RADARTUBAN- Tak banyak yang tahu, Wakil Bupati Tuban sekarang bukanlah politikus baru yang langsung naik ke atas panggung kekuasaan. Drs. Joko Sarwono, pria kelahiran Tuban, 26 April 1966.
Dia sosok yang benar-benar lahir dari rahim birokrasi. Berikut beberapa fakta menarik alias fun fact tentang beliau yang layak kamu tahu:
1. ASN Tulen Sejak Zaman Orba
Joko Sarwono sudah jadi ASN sejak tahun 1986, saat Indonesia masih di bawah pemerintahan Orde Baru.
Karier pertamanya adalah Staf Akademi Pemerintahan Dalam Negeri Malang. Artinya, pengalaman beliau sudah lebih dari tiga dekade, lho!
Baca Juga: Fun Fact Seputar Bupati Tuban Mas Lindra: Anak Muda yang Bisa Semua Olahraga
2. Pernah Jadi Camat Selama 17 Tahun
Beliau sempat menjabat Camat Kenduruan (2001–2008) dan Camat Semanding (2008–2018). Dua kecamatan itu pasti punya kenangan dan sejarah bersama Pak Joko.

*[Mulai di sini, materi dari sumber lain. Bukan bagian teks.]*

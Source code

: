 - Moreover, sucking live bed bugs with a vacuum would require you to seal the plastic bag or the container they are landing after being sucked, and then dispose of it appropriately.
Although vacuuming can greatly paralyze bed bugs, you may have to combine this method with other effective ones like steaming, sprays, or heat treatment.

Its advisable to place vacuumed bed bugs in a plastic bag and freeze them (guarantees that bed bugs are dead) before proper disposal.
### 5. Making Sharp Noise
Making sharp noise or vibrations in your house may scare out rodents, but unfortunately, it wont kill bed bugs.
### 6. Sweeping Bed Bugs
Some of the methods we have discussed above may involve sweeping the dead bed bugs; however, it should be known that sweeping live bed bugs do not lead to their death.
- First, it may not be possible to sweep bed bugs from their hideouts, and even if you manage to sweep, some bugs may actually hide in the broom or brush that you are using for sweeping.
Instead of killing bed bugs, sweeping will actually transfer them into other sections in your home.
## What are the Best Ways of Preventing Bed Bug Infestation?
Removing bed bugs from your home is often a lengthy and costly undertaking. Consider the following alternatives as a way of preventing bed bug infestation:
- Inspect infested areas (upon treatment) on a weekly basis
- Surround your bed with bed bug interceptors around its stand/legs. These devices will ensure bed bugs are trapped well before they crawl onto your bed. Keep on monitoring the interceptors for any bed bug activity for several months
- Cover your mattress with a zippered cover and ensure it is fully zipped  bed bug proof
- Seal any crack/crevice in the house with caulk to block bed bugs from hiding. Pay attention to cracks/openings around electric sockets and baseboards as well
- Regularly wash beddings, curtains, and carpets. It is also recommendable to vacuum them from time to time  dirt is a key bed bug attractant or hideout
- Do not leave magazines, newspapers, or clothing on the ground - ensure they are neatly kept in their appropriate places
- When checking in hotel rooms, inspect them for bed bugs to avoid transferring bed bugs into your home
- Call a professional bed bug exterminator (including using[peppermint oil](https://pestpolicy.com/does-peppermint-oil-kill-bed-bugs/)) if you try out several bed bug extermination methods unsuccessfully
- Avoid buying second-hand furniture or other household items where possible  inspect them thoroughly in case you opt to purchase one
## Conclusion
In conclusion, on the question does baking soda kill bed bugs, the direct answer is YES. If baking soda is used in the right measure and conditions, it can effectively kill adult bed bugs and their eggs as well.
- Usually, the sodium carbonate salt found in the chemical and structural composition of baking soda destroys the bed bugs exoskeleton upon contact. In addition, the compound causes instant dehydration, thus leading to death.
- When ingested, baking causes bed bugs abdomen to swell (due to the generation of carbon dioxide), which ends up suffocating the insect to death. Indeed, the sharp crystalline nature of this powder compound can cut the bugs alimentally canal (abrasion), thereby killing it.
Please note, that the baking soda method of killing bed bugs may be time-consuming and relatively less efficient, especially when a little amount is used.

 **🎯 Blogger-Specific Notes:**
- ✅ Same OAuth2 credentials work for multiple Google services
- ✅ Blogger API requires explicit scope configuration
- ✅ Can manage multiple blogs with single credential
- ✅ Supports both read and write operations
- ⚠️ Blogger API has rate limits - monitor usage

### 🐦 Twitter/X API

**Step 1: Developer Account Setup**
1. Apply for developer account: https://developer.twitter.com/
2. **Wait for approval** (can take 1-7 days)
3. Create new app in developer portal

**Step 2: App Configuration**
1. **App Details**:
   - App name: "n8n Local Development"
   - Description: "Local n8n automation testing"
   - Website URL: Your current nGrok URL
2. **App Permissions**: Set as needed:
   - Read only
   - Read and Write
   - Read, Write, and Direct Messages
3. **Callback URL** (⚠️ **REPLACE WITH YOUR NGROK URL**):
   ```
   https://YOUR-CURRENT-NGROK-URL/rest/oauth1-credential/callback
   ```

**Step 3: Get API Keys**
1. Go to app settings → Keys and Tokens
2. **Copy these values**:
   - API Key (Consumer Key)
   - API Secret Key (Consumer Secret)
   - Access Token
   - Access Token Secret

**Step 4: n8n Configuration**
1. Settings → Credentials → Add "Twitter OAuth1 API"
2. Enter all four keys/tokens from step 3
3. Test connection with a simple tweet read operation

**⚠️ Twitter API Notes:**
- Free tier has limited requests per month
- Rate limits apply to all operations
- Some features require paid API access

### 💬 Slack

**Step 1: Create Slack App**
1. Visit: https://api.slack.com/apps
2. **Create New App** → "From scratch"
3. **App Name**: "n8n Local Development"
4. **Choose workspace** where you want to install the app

Kalau dihitung, 17 tahun jadi camat itu artinya beliau benar-benar paham persoalan akar rumput.
3. Pernah Pegang Bappeda
Sebelum dilantik jadi Wakil Bupati, Joko Sarwono menjabat sebagai Kepala Badan Perencanaan Pembangunan Daerah (Bappeda) Tuban.
Jadi kalau bahas pembangunan jangka menengah, tata ruang, sampai Rencana Kerja Pemerintah Daerah (RKPD), beliau pasti paham luar dalam.
4. Dapat Penghargaan dari Negara
Pada tahun 2017, beliau dianugerahi Satyalancana Karya Satya XXX dari Kementerian Sekretariat Negara.
Penghargaan ini diberikan kepada ASN dengan pengabdian lebih dari 30 tahun, tanpa catatan pelanggaran. Bukti pengabdian tanpa drama.
5. Aktif di Organisasi ASN
Joko Sarwono juga aktif di berbagai organisasi, seperti Yayasan Abdi Negara dan Ikatan Keluarga Alumni Pendidikan Tinggi Kepamongprajaan Tuban.
Artinya, beliau tak hanya bekerja, tapi juga membina jejaring birokrat lintas generasi.
6. Pernah Jadi Staf Pemerintah Pusat
Jangan kira kariernya cuma lokal-lokal saja. Pada 1991–1994, beliau sempat ditugaskan sebagai Staf Institut Ilmu Pemerintahan Jakarta.
Artinya, Pak Joko punya pengalaman nasional yang memperkaya cara pandangnya terhadap pembangunan daerah.
Baca Juga: BPK Temukan Kesalahan Anggaran Rp2,1 M di 17 OPD Tuban, Begini Kata Wabup Tuban Joko Sarwono
7. Naik Jabatan Lewat Jalan Sunyi
Berbeda dari banyak pejabat yang muncul lewat panggung politik atau viralitas medsos, Pak Joko menempuh jalan sunyi.
Beliau naik jabatan dari staf, jadi sekcam, camat, kepala bagian, hingga akhirnya sekarang duduk sebagai Wakil Bupati Tuban.
Nggak ada gimmick, nggak ada sensasi, cuma kerja dan pengabdian.
Di tengah maraknya politik pencitraan, Joko Sarwono adalah contoh nyata birokrat karier yang pelan-pelan naik kelas lewat kerja nyata.